╭─ WORKING DATA

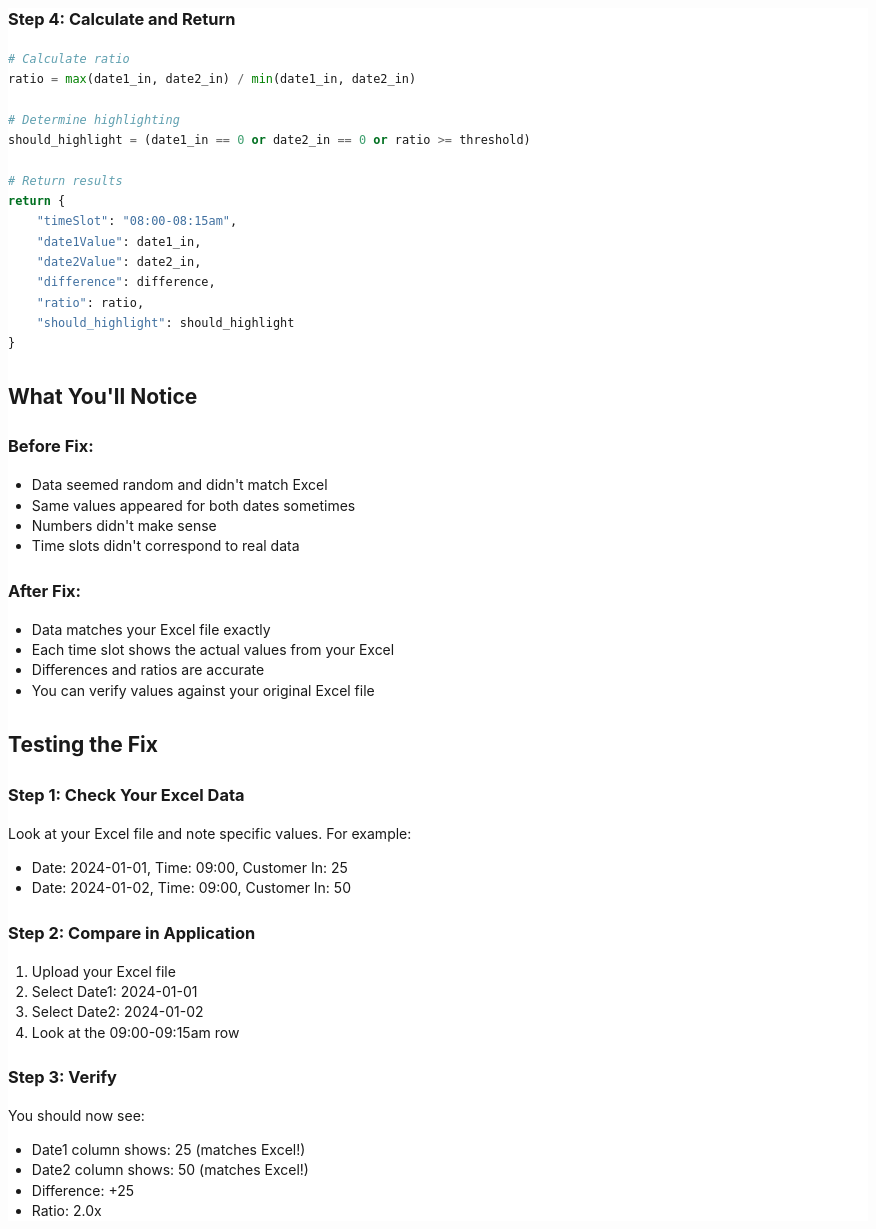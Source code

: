 ### Step 4: Calculate and Return
```python
# Calculate ratio
ratio = max(date1_in, date2_in) / min(date1_in, date2_in)

# Determine highlighting
should_highlight = (date1_in == 0 or date2_in == 0 or ratio >= threshold)

# Return results
return {
    "timeSlot": "08:00-08:15am",
    "date1Value": date1_in,
    "date2Value": date2_in,
    "difference": difference,
    "ratio": ratio,
    "should_highlight": should_highlight
}
```

## What You'll Notice

### Before Fix:
- Data seemed random and didn't match Excel
- Same values appeared for both dates sometimes
- Numbers didn't make sense
- Time slots didn't correspond to real data

### After Fix:
- Data matches your Excel file exactly
- Each time slot shows the actual values from your Excel
- Differences and ratios are accurate
- You can verify values against your original Excel file

## Testing the Fix

### Step 1: Check Your Excel Data
Look at your Excel file and note specific values. For example:
- Date: 2024-01-01, Time: 09:00, Customer In: 25
- Date: 2024-01-02, Time: 09:00, Customer In: 50

### Step 2: Compare in Application
1. Upload your Excel file
2. Select Date1: 2024-01-01
3. Select Date2: 2024-01-02
4. Look at the 09:00-09:15am row

### Step 3: Verify
You should now see:
- Date1 column shows: 25 (matches Excel!)
- Date2 column shows: 50 (matches Excel!)
- Difference: +25
- Ratio: 2.0x
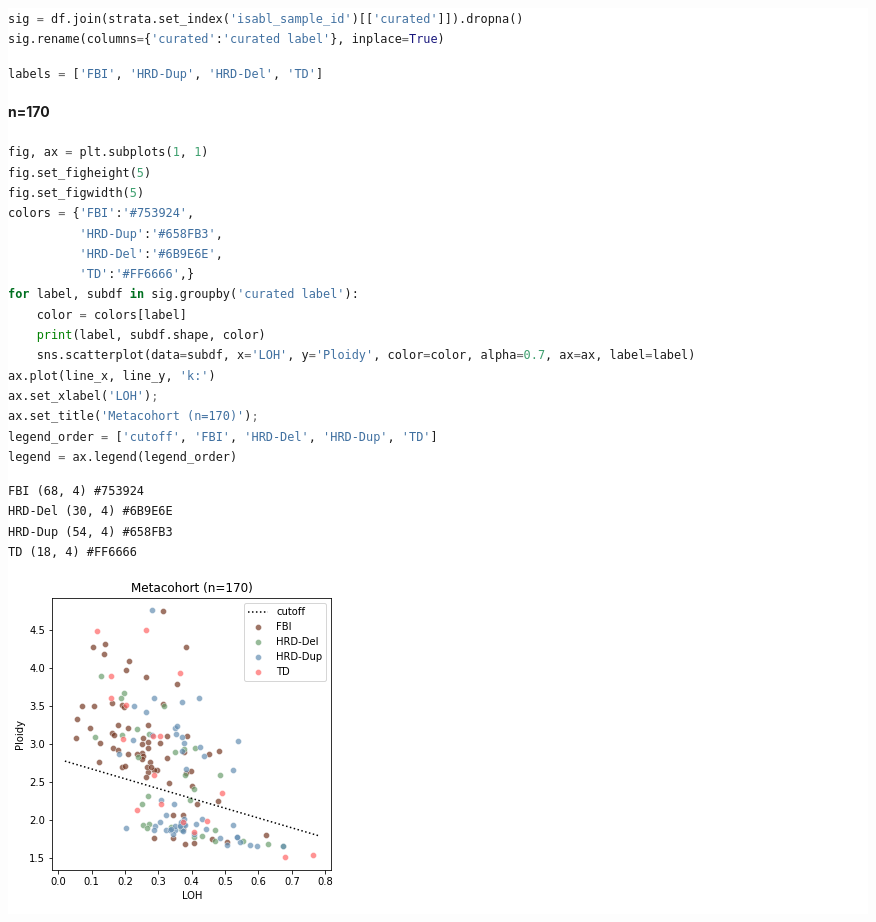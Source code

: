 
```python
sig = df.join(strata.set_index('isabl_sample_id')[['curated']]).dropna()
sig.rename(columns={'curated':'curated label'}, inplace=True)
```


```python
labels = ['FBI', 'HRD-Dup', 'HRD-Del', 'TD']
```

#### n=170


```python
fig, ax = plt.subplots(1, 1)
fig.set_figheight(5)
fig.set_figwidth(5)
colors = {'FBI':'#753924',
          'HRD-Dup':'#658FB3',
          'HRD-Del':'#6B9E6E',
          'TD':'#FF6666',}
for label, subdf in sig.groupby('curated label'):
    color = colors[label]
    print(label, subdf.shape, color)
    sns.scatterplot(data=subdf, x='LOH', y='Ploidy', color=color, alpha=0.7, ax=ax, label=label)
ax.plot(line_x, line_y, 'k:')
ax.set_xlabel('LOH');
ax.set_title('Metacohort (n=170)');
legend_order = ['cutoff', 'FBI', 'HRD-Del', 'HRD-Dup', 'TD']
legend = ax.legend(legend_order)
```

    FBI (68, 4) #753924
    HRD-Del (30, 4) #6B9E6E
    HRD-Dup (54, 4) #658FB3
    TD (18, 4) #FF6666



    
![png](wgd_status_files/wgd_status_34_1.png)
    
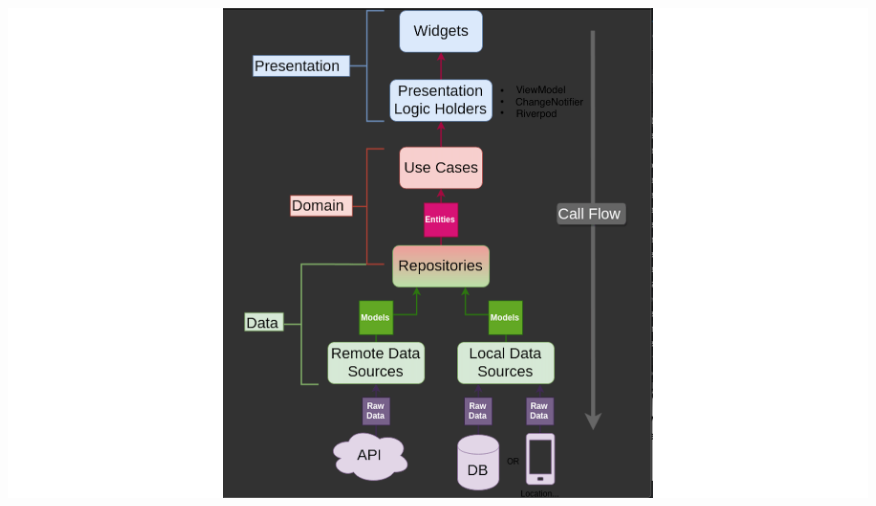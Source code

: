 <img src="./architecture.png" style="display: block; margin-left: auto; margin-right: auto; width: 50%;"/>
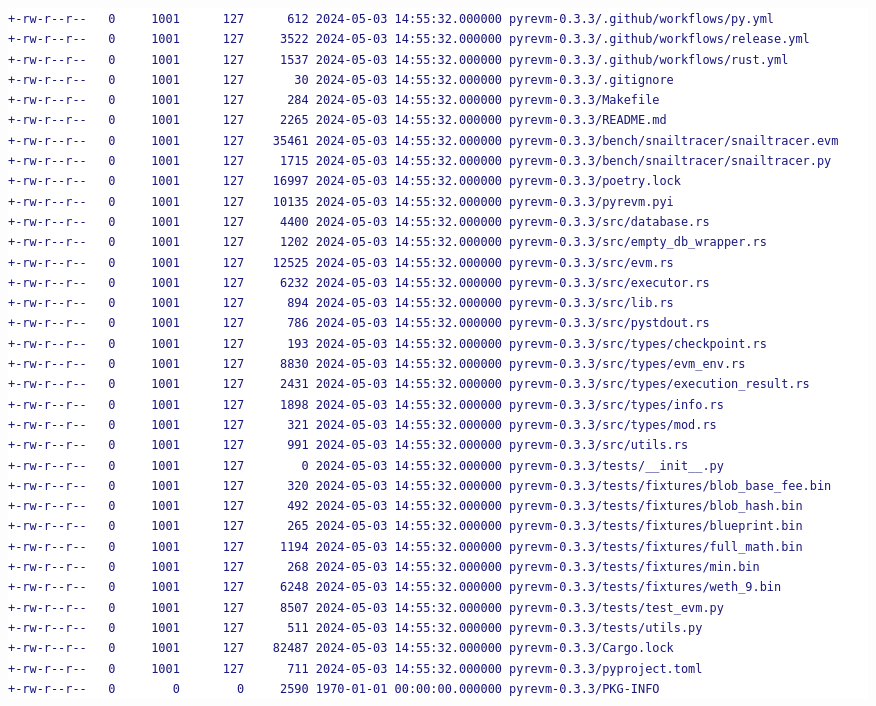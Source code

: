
 ```diff
+-rw-r--r--   0     1001      127      612 2024-05-03 14:55:32.000000 pyrevm-0.3.3/.github/workflows/py.yml
+-rw-r--r--   0     1001      127     3522 2024-05-03 14:55:32.000000 pyrevm-0.3.3/.github/workflows/release.yml
+-rw-r--r--   0     1001      127     1537 2024-05-03 14:55:32.000000 pyrevm-0.3.3/.github/workflows/rust.yml
+-rw-r--r--   0     1001      127       30 2024-05-03 14:55:32.000000 pyrevm-0.3.3/.gitignore
+-rw-r--r--   0     1001      127      284 2024-05-03 14:55:32.000000 pyrevm-0.3.3/Makefile
+-rw-r--r--   0     1001      127     2265 2024-05-03 14:55:32.000000 pyrevm-0.3.3/README.md
+-rw-r--r--   0     1001      127    35461 2024-05-03 14:55:32.000000 pyrevm-0.3.3/bench/snailtracer/snailtracer.evm
+-rw-r--r--   0     1001      127     1715 2024-05-03 14:55:32.000000 pyrevm-0.3.3/bench/snailtracer/snailtracer.py
+-rw-r--r--   0     1001      127    16997 2024-05-03 14:55:32.000000 pyrevm-0.3.3/poetry.lock
+-rw-r--r--   0     1001      127    10135 2024-05-03 14:55:32.000000 pyrevm-0.3.3/pyrevm.pyi
+-rw-r--r--   0     1001      127     4400 2024-05-03 14:55:32.000000 pyrevm-0.3.3/src/database.rs
+-rw-r--r--   0     1001      127     1202 2024-05-03 14:55:32.000000 pyrevm-0.3.3/src/empty_db_wrapper.rs
+-rw-r--r--   0     1001      127    12525 2024-05-03 14:55:32.000000 pyrevm-0.3.3/src/evm.rs
+-rw-r--r--   0     1001      127     6232 2024-05-03 14:55:32.000000 pyrevm-0.3.3/src/executor.rs
+-rw-r--r--   0     1001      127      894 2024-05-03 14:55:32.000000 pyrevm-0.3.3/src/lib.rs
+-rw-r--r--   0     1001      127      786 2024-05-03 14:55:32.000000 pyrevm-0.3.3/src/pystdout.rs
+-rw-r--r--   0     1001      127      193 2024-05-03 14:55:32.000000 pyrevm-0.3.3/src/types/checkpoint.rs
+-rw-r--r--   0     1001      127     8830 2024-05-03 14:55:32.000000 pyrevm-0.3.3/src/types/evm_env.rs
+-rw-r--r--   0     1001      127     2431 2024-05-03 14:55:32.000000 pyrevm-0.3.3/src/types/execution_result.rs
+-rw-r--r--   0     1001      127     1898 2024-05-03 14:55:32.000000 pyrevm-0.3.3/src/types/info.rs
+-rw-r--r--   0     1001      127      321 2024-05-03 14:55:32.000000 pyrevm-0.3.3/src/types/mod.rs
+-rw-r--r--   0     1001      127      991 2024-05-03 14:55:32.000000 pyrevm-0.3.3/src/utils.rs
+-rw-r--r--   0     1001      127        0 2024-05-03 14:55:32.000000 pyrevm-0.3.3/tests/__init__.py
+-rw-r--r--   0     1001      127      320 2024-05-03 14:55:32.000000 pyrevm-0.3.3/tests/fixtures/blob_base_fee.bin
+-rw-r--r--   0     1001      127      492 2024-05-03 14:55:32.000000 pyrevm-0.3.3/tests/fixtures/blob_hash.bin
+-rw-r--r--   0     1001      127      265 2024-05-03 14:55:32.000000 pyrevm-0.3.3/tests/fixtures/blueprint.bin
+-rw-r--r--   0     1001      127     1194 2024-05-03 14:55:32.000000 pyrevm-0.3.3/tests/fixtures/full_math.bin
+-rw-r--r--   0     1001      127      268 2024-05-03 14:55:32.000000 pyrevm-0.3.3/tests/fixtures/min.bin
+-rw-r--r--   0     1001      127     6248 2024-05-03 14:55:32.000000 pyrevm-0.3.3/tests/fixtures/weth_9.bin
+-rw-r--r--   0     1001      127     8507 2024-05-03 14:55:32.000000 pyrevm-0.3.3/tests/test_evm.py
+-rw-r--r--   0     1001      127      511 2024-05-03 14:55:32.000000 pyrevm-0.3.3/tests/utils.py
+-rw-r--r--   0     1001      127    82487 2024-05-03 14:55:32.000000 pyrevm-0.3.3/Cargo.lock
+-rw-r--r--   0     1001      127      711 2024-05-03 14:55:32.000000 pyrevm-0.3.3/pyproject.toml
+-rw-r--r--   0        0        0     2590 1970-01-01 00:00:00.000000 pyrevm-0.3.3/PKG-INFO
```
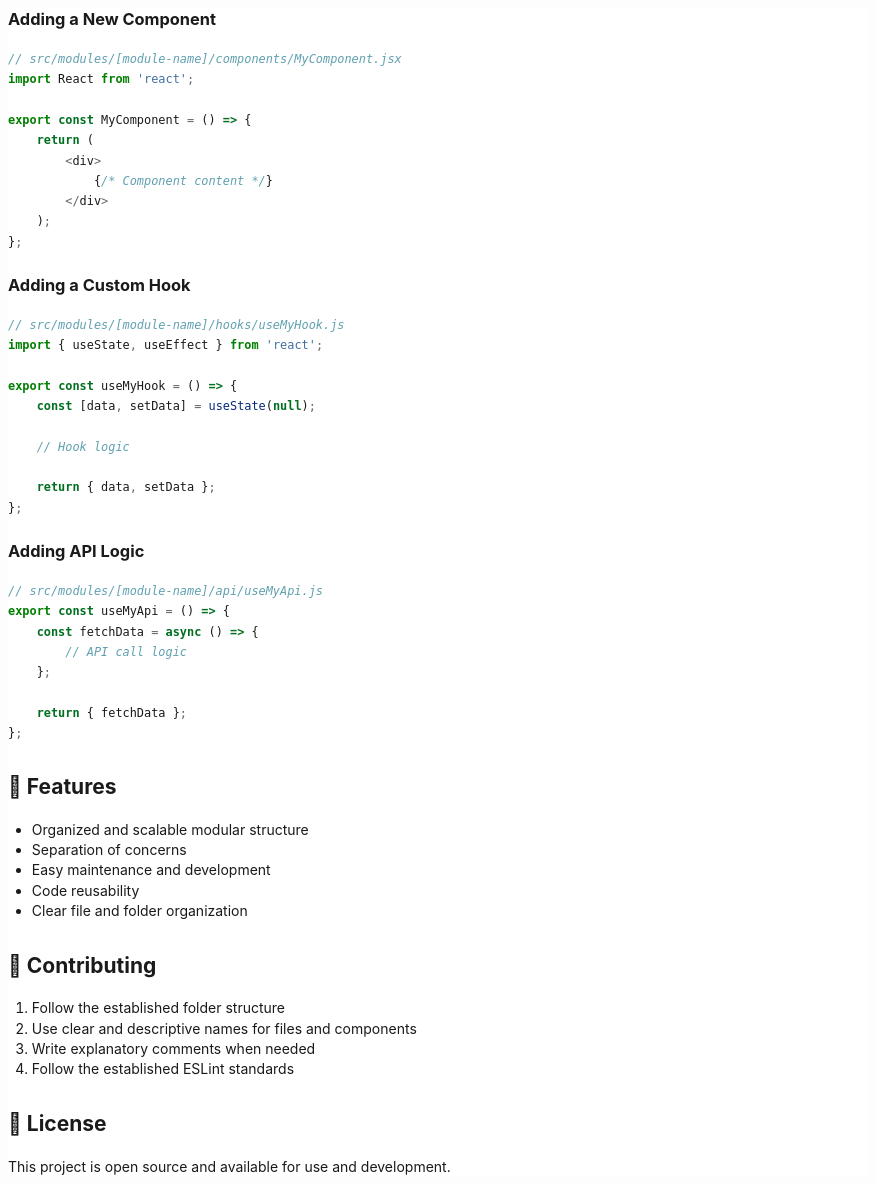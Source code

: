 ### Adding a New Component

```javascript
// src/modules/[module-name]/components/MyComponent.jsx
import React from 'react';

export const MyComponent = () => {
    return (
        <div>
            {/* Component content */}
        </div>
    );
};
```

### Adding a Custom Hook

```javascript
// src/modules/[module-name]/hooks/useMyHook.js
import { useState, useEffect } from 'react';

export const useMyHook = () => {
    const [data, setData] = useState(null);
    
    // Hook logic
    
    return { data, setData };
};
```

### Adding API Logic

```javascript
// src/modules/[module-name]/api/useMyApi.js
export const useMyApi = () => {
    const fetchData = async () => {
        // API call logic
    };
    
    return { fetchData };
};
```

## 🎯 Features

- Organized and scalable modular structure
- Separation of concerns
- Easy maintenance and development
- Code reusability
- Clear file and folder organization

## 🤝 Contributing

1. Follow the established folder structure
2. Use clear and descriptive names for files and components
3. Write explanatory comments when needed
4. Follow the established ESLint standards

## 📄 License

This project is open source and available for use and development.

╰─

● YOUR OBJECTIVE
Write out exactly each line of the entries, starting at the one containing "- Easy maintenance and development" and finishing with the last line.

● ANSWER FOR THE TASK
- Easy maintenance and development
- Code reusability
- Clear file and folder organization

## 🤝 Contributing

1. Follow the established folder structure
2. Use clear and descriptive names for files and components
3. Write explanatory comments when needed
4. Follow the established ESLint standards

## 📄 License

This project is open source and available for use and development.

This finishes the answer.